Multi-scale representation learning for heterogeneous networks via Hawkes point processes

Abstract

In the field of dynamic heterogeneous network representation learning, current research methods have certain limitations. These limitations are mainly observed in the manual design of meta-paths, the handling of node attribute sparsity, and the fusion of dynamic heterogeneous information. To overcome these challenges, this paper presents a multi-scale representation learning method for heterogeneous networks via Hawkes point processes called MSRL. MSRL models the self-excitation effect among historical events by integrating the Hawkes process and captures the facilitating effect of external structures on event occurrence through a ternary closure process.

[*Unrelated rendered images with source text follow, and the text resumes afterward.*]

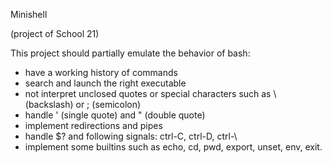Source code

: Minishell

(project of School 21)

This project should partially emulate the behavior of bash:

- have a working history of commands
- search and launch the right executable
- not interpret unclosed quotes or special characters such as \ (backslash) or ; (semicolon)
- handle ' (single quote) and " (double quote)
- implement redirections and pipes
- handle $? and following signals: ctrl-C, ctrl-D, ctrl-\
- implement some builtins such as echo, cd, pwd, export, unset, env, exit.
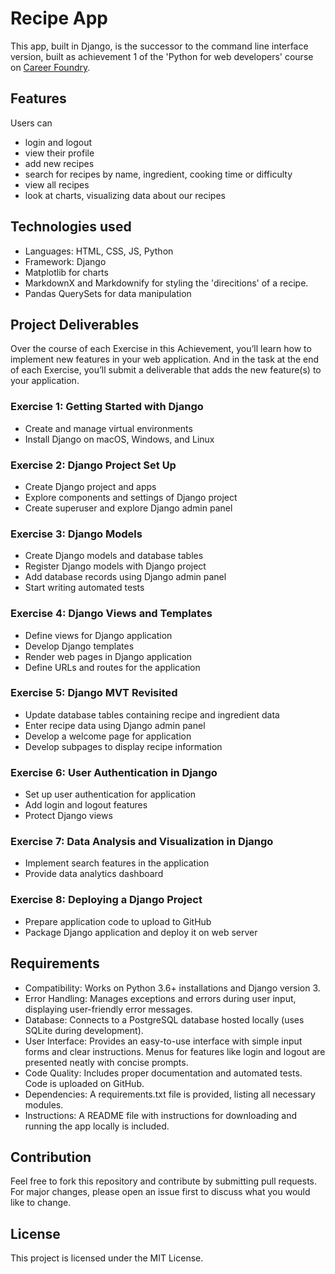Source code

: # Recipe App

This app, built in Django, is the successor to the command line interface version, built as achievement 1 of the 'Python for web developers' course on [Career Foundry](https://careerfoundry.com/en/courses/become-a-web-developer/).


## Features
Users can
- login and logout
- view their profile
- add new recipes
- search for recipes by name, ingredient, cooking time or difficulty
- view all recipes 
- look at charts, visualizing data about our recipes

## Technologies used
- Languages: HTML, CSS, JS, Python
- Framework: Django
- Matplotlib for charts
- MarkdownX and Markdownify for styling the 'direcitions' of a recipe.
- Pandas QuerySets for data manipulation


## Project Deliverables
Over the course of each Exercise in this Achievement, you’ll learn how to implement new features in your web application. And in the task at the end of each Exercise, you’ll submit a deliverable that adds the new feature(s) to your application.

### Exercise 1: Getting Started with Django
- Create and manage virtual environments
- Install Django on macOS, Windows, and Linux

### Exercise 2: Django Project Set Up
- Create Django project and apps
- Explore components and settings of Django project
- Create superuser and explore Django admin panel

### Exercise 3: Django Models
- Create Django models and database tables
- Register Django models with Django project
- Add database records using Django admin panel
- Start writing automated tests
### Exercise 4: Django Views and Templates
- Define views for Django application
- Develop Django templates
- Render web pages in Django application
- Define URLs and routes for the application

### Exercise 5: Django MVT Revisited
- Update database tables containing recipe and ingredient data
- Enter recipe data using Django admin panel
- Develop a welcome page for application
- Develop subpages to display recipe information

### Exercise 6: User Authentication in Django
- Set up user authentication for application
- Add login and logout features
- Protect Django views

### Exercise 7: Data Analysis and Visualization in Django
- Implement search features in the application
- Provide data analytics dashboard

### Exercise 8: Deploying a Django Project
- Prepare application code to upload to GitHub
- Package Django application and deploy it on web server

## Requirements
- Compatibility: Works on Python 3.6+ installations and Django version 3.
- Error Handling: Manages exceptions and errors during user input, displaying user-friendly error messages.
- Database: Connects to a PostgreSQL database hosted locally (uses SQLite during development).
- User Interface: Provides an easy-to-use interface with simple input forms and clear instructions. Menus for features like login and logout are presented neatly with concise prompts.
- Code Quality: Includes proper documentation and automated tests. Code is uploaded on GitHub.
- Dependencies: A requirements.txt file is provided, listing all necessary modules.
- Instructions: A README file with instructions for downloading and running the app locally is included.

## Contribution
Feel free to fork this repository and contribute by submitting pull requests. For major changes, please open an issue first to discuss what you would like to change.

## License
This project is licensed under the MIT License.

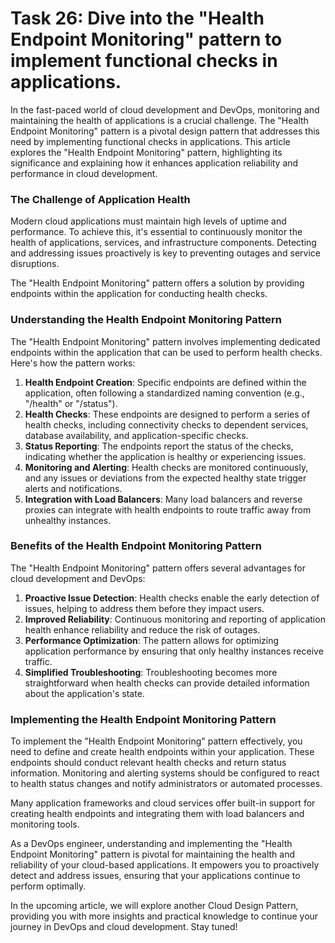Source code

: # Task 26: Dive into the "Health Endpoint Monitoring" pattern to implement functional checks in applications.

In the fast-paced world of cloud development and DevOps, monitoring and maintaining the health of applications is a crucial challenge. The "Health Endpoint Monitoring" pattern is a pivotal design pattern that addresses this need by implementing functional checks in applications. This article explores the "Health Endpoint Monitoring" pattern, highlighting its significance and explaining how it enhances application reliability and performance in cloud development.

### **The Challenge of Application Health**

Modern cloud applications must maintain high levels of uptime and performance. To achieve this, it's essential to continuously monitor the health of applications, services, and infrastructure components. Detecting and addressing issues proactively is key to preventing outages and service disruptions.

The "Health Endpoint Monitoring" pattern offers a solution by providing endpoints within the application for conducting health checks.

### **Understanding the Health Endpoint Monitoring Pattern**

The "Health Endpoint Monitoring" pattern involves implementing dedicated endpoints within the application that can be used to perform health checks. Here's how the pattern works:

1. **Health Endpoint Creation**: Specific endpoints are defined within the application, often following a standardized naming convention (e.g., "/health" or "/status").
2. **Health Checks**: These endpoints are designed to perform a series of health checks, including connectivity checks to dependent services, database availability, and application-specific checks.
3. **Status Reporting**: The endpoints report the status of the checks, indicating whether the application is healthy or experiencing issues.
4. **Monitoring and Alerting**: Health checks are monitored continuously, and any issues or deviations from the expected healthy state trigger alerts and notifications.
5. **Integration with Load Balancers**: Many load balancers and reverse proxies can integrate with health endpoints to route traffic away from unhealthy instances.

### **Benefits of the Health Endpoint Monitoring Pattern**

The "Health Endpoint Monitoring" pattern offers several advantages for cloud development and DevOps:

1. **Proactive Issue Detection**: Health checks enable the early detection of issues, helping to address them before they impact users.
2. **Improved Reliability**: Continuous monitoring and reporting of application health enhance reliability and reduce the risk of outages.
3. **Performance Optimization**: The pattern allows for optimizing application performance by ensuring that only healthy instances receive traffic.
4. **Simplified Troubleshooting**: Troubleshooting becomes more straightforward when health checks can provide detailed information about the application's state.

### **Implementing the Health Endpoint Monitoring Pattern**

To implement the "Health Endpoint Monitoring" pattern effectively, you need to define and create health endpoints within your application. These endpoints should conduct relevant health checks and return status information. Monitoring and alerting systems should be configured to react to health status changes and notify administrators or automated processes.

Many application frameworks and cloud services offer built-in support for creating health endpoints and integrating them with load balancers and monitoring tools.

As a DevOps engineer, understanding and implementing the "Health Endpoint Monitoring" pattern is pivotal for maintaining the health and reliability of your cloud-based applications. It empowers you to proactively detect and address issues, ensuring that your applications continue to perform optimally.

In the upcoming article, we will explore another Cloud Design Pattern, providing you with more insights and practical knowledge to continue your journey in DevOps and cloud development. Stay tuned!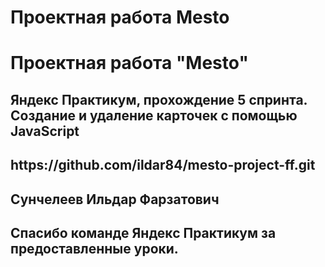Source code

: # Проектная работа Mesto
<h1>Проектная работа "Mesto"</h1>
<h2>Яндекс Практикум, прохождение 5 спринта. Создание и удаление карточек с помощью JavaScript</h2>
<h2>https://github.com/ildar84/mesto-project-ff.git</h2>
<h2>Сунчелеев Ильдар Фарзатович</h2>
<h2>Спасибо команде Яндекс Практикум за предоставленные уроки.</h2>

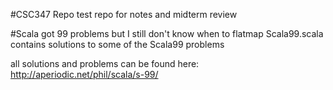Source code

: #CSC347 Repo
test repo for notes and midterm review

#Scala got 99 problems but I still don't know when to flatmap
Scala99.scala contains solutions to some of the Scala99 problems

all solutions and problems can be found here: http://aperiodic.net/phil/scala/s-99/


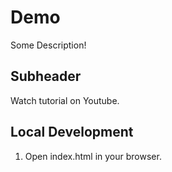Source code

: # Demo

Some Description!

## Subheader

Watch tutorial on Youtube.

## Local Development

1. Open index.html in your browser.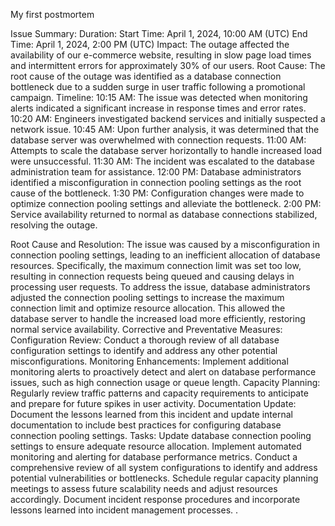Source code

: My first postmortem


Issue Summary:
Duration:
Start Time: April 1, 2024, 10:00 AM (UTC)
End Time: April 1, 2024, 2:00 PM (UTC)
Impact:
The outage affected the availability of our e-commerce website, resulting in slow page load times and intermittent errors for approximately 30% of our users.
Root Cause:
The root cause of the outage was identified as a database connection bottleneck due to a sudden surge in user traffic following a promotional campaign.
Timeline:
10:15 AM: The issue was detected when monitoring alerts indicated a significant increase in response times and error rates.
10:20 AM: Engineers investigated backend services and initially suspected a network issue.
10:45 AM: Upon further analysis, it was determined that the database server was overwhelmed with connection requests.
11:00 AM: Attempts to scale the database server horizontally to handle increased load were unsuccessful.
11:30 AM: The incident was escalated to the database administration team for assistance.
12:00 PM: Database administrators identified a misconfiguration in connection pooling settings as the root cause of the bottleneck.
1:30 PM: Configuration changes were made to optimize connection pooling settings and alleviate the bottleneck.
2:00 PM: Service availability returned to normal as database connections stabilized, resolving the outage.


Root Cause and Resolution:
The issue was caused by a misconfiguration in connection pooling settings, leading to an inefficient allocation of database resources. Specifically, the maximum connection limit was set too low, resulting in connection requests being queued and causing delays in processing user requests.
To address the issue, database administrators adjusted the connection pooling settings to increase the maximum connection limit and optimize resource allocation. This allowed the database server to handle the increased load more efficiently, restoring normal service availability.
Corrective and Preventative Measures:
Configuration Review: Conduct a thorough review of all database configuration settings to identify and address any other potential misconfigurations.
Monitoring Enhancements: Implement additional monitoring alerts to proactively detect and alert on database performance issues, such as high connection usage or queue length.
Capacity Planning: Regularly review traffic patterns and capacity requirements to anticipate and prepare for future spikes in user activity.
Documentation Update: Document the lessons learned from this incident and update internal documentation to include best practices for configuring database connection pooling settings.
Tasks:
Update database connection pooling settings to ensure adequate resource allocation.
Implement automated monitoring and alerting for database performance metrics.
Conduct a comprehensive review of all system configurations to identify and address potential vulnerabilities or bottlenecks.
Schedule regular capacity planning meetings to assess future scalability needs and adjust resources accordingly.
Document incident response procedures and incorporate lessons learned into incident management processes.
.

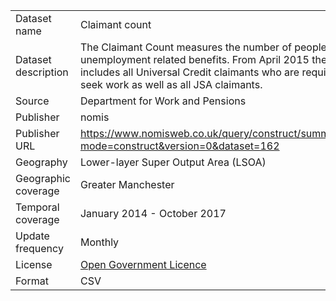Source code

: 

<table>
<colgroup>
<col style="text-align:left;"/>
<col style="text-align:left;"/>
</colgroup>

<tbody>
<tr>
	<td style="text-align:left;">Dataset name</td>
	<td style="text-align:left;">Claimant count</td>
</tr>
<tr>
	<td style="text-align:left;">Dataset description</td>
	<td style="text-align:left;">The Claimant Count measures the number of people claiming unemployment related benefits. From April 2015 the count includes all Universal Credit claimants who are required to seek work as well as all JSA claimants.</td>
</tr>
<tr>
	<td style="text-align:left;">Source</td>
	<td style="text-align:left;">Department for Work and Pensions</td>
</tr>
<tr>
	<td style="text-align:left;">Publisher</td>
	<td style="text-align:left;">nomis</td>
</tr>
<tr>
	<td style="text-align:left;">Publisher URL</td>
	<td style="text-align:left;"><a href="https://www.nomisweb.co.uk/query/construct/summary.asp?mode=construct&amp;version=0&amp;dataset=162">https://www.nomisweb.co.uk/query/construct/summary.asp?mode=construct&amp;version=0&amp;dataset=162</a></td>
</tr>
<tr>
	<td style="text-align:left;">Geography</td>
	<td style="text-align:left;">Lower-layer Super Output Area (LSOA)</td>
</tr>
<tr>
	<td style="text-align:left;">Geographic coverage</td>
	<td style="text-align:left;">Greater Manchester</td>
</tr>
<tr>
	<td style="text-align:left;">Temporal coverage</td>
	<td style="text-align:left;">January 2014 - October 2017</td>
</tr>
<tr>
	<td style="text-align:left;">Update frequency</td>
	<td style="text-align:left;">Monthly</td>
</tr>
<tr>
	<td style="text-align:left;">License</td>
	<td style="text-align:left;"><a href="*http://www.nationalarchives.gov.uk/doc/open-government-licence/version/3/">Open Government Licence</a></td>
</tr>
<tr>
	<td style="text-align:left;">Format</td>
	<td style="text-align:left;">CSV</td>
</tr>
</tbody>
</table>
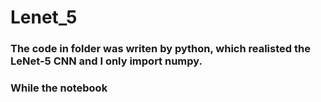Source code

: # Lenet_5
### The code in folder was writen by python, which realisted the LeNet-5 CNN and I only import numpy.  
### While the notebook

This study employs the integration of time series analysis with neighbourhood interaction information to automate the extraction of the node pair representation. The MSRL model treats edges as time-stamped events, which not only captures the temporal dependencies between events, but also addresses the imbalance between different node types and the challenge of information fusion from a multi-granularity perspective. In particular, the model enhances the accurate estimation of the probability of node pairs forming edges by analysing the interactions between node pairs and their neighbours, which significantly improves the accuracy of tasks such as prediction. To validate the effectiveness of the MSRL model, an extensive experimental evaluation is conducted in this paper. The experimental results show that the MSRL model outperforms existing baseline models on several benchmark datasets, demonstrating its significant advantages and potential applications in the field of dynamic heterogeneous network representation learning.